Short video featuring commentary by David Sibeck, project scientist for the THEMIS mission, discussing a visualization of reconnection fronts.

A substorm, sometimes referred to as a magnetospheric substorm or an auroral substorm, is a brief disturbance in the Earth's magnetosphere that causes energy to be released from the "tail" of the magnetosphere and injected into the high latitude ionosphere. Visually, a substorm is seen as a sudden brightening and increased movement of auroral arcs. Substorms were first described in qualitative terms by Kristian Birkeland which he called polar elementary storms. Sydney Chapman used the term substorm about 1960 which is now the standard term. The morphology of aurora during a substorm was first described by Syun-Ichi Akasofu in 1964 using data collected during the International Geophysical Year.

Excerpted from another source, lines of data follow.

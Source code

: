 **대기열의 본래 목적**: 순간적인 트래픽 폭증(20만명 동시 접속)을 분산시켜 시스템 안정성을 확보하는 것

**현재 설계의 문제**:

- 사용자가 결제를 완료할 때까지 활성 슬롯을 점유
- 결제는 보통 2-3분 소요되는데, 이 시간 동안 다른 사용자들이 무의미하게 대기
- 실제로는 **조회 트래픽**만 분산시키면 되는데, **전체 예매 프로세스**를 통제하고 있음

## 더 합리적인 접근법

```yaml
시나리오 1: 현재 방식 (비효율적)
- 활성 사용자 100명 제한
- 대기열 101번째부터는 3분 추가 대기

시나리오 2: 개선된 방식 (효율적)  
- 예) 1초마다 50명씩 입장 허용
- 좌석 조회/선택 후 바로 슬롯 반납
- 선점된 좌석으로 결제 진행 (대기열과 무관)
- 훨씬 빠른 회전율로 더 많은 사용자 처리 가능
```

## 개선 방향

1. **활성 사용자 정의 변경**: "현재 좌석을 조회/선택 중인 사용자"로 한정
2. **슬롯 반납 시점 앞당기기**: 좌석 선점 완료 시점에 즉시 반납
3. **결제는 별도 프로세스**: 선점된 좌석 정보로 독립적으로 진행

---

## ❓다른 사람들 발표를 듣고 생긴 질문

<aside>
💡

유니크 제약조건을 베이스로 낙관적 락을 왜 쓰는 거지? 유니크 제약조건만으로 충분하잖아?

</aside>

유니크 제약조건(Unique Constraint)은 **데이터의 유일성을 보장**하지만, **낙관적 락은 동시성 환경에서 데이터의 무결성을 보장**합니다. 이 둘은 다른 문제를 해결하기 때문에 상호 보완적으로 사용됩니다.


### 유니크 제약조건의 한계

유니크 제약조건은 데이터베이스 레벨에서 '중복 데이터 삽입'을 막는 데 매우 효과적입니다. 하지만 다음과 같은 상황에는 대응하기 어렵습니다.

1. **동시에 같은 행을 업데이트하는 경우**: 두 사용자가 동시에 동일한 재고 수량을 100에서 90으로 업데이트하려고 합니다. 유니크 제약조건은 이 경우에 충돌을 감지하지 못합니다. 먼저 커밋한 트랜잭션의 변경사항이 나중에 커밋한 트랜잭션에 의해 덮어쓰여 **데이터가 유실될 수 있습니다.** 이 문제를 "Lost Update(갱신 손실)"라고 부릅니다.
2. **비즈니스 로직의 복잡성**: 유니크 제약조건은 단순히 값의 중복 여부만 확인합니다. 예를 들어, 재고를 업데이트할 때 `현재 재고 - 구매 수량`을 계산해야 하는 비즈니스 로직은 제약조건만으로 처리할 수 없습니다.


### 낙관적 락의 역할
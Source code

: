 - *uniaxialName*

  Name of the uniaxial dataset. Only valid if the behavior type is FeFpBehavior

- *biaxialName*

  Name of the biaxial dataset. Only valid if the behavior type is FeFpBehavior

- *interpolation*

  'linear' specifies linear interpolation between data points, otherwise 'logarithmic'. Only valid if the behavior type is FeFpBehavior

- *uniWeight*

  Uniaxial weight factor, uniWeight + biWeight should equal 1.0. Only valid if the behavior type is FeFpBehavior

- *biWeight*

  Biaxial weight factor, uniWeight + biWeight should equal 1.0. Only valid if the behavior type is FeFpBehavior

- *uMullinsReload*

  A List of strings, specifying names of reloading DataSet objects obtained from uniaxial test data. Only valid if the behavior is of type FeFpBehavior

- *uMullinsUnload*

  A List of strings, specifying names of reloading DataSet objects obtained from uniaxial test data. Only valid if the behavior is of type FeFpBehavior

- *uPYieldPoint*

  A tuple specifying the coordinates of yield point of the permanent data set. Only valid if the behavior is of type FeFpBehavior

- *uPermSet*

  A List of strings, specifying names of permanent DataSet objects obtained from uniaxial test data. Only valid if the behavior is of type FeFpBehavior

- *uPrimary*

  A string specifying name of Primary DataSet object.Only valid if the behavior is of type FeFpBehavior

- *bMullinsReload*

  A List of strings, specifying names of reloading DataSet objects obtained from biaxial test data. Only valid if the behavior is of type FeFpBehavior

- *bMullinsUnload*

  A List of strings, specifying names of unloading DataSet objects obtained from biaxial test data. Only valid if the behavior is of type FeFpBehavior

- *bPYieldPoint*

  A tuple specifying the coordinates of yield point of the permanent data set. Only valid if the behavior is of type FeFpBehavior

Substorms are distinct from geomagnetic storms in that the latter take place over a period of several days, are observable from anywhere on Earth, inject a large number of ions into the outer radiation belt, and occur once or twice a month during the maximum of the solar cycle and a few times a year during solar minimum. Substorms, on the other hand, take place over a period of a few hours, are observable primarily at the polar regions, do not inject many particles into the radiation belt, and are relatively frequent — often occurring only a few hours apart from each other. Substorms can be more intense and occur more frequently during a geomagnetic storm when one substorm may start before the previous one has completed. The source of the magnetic disturbances observed at the Earth's surface during geomagnetic storms is the ring current, whereas the sources of magnetic disturbances observed on the ground during substorms are electric currents in the ionosphere at high latitudes. During a substorm, the currents flowing across the magnetotail divert into the ionosphere through the substorm current wedge, flowing westward.

Substorms can cause magnetic field disturbances in the auroral zones up to a magnitude of 1000 nT, roughly 2% of the total magnetic field strength in that region. The disturbance is much greater in space, as some geosynchronous satellites have registered the magnetic field dropping to half its normal strength during a substorm. The most visible indication of a substorm is an increase in the intensity and size of polar auroras. Substorms can be divided into three phases: the growth phase, the expansion phase, and the recovery phase.

In 2012, the THEMIS satellite mission observed the dynamics of rapidly developing substorms, confirming the existence of giant magnetic ropes and witnessed small explosions in the outskirts of Earth's magnetic field.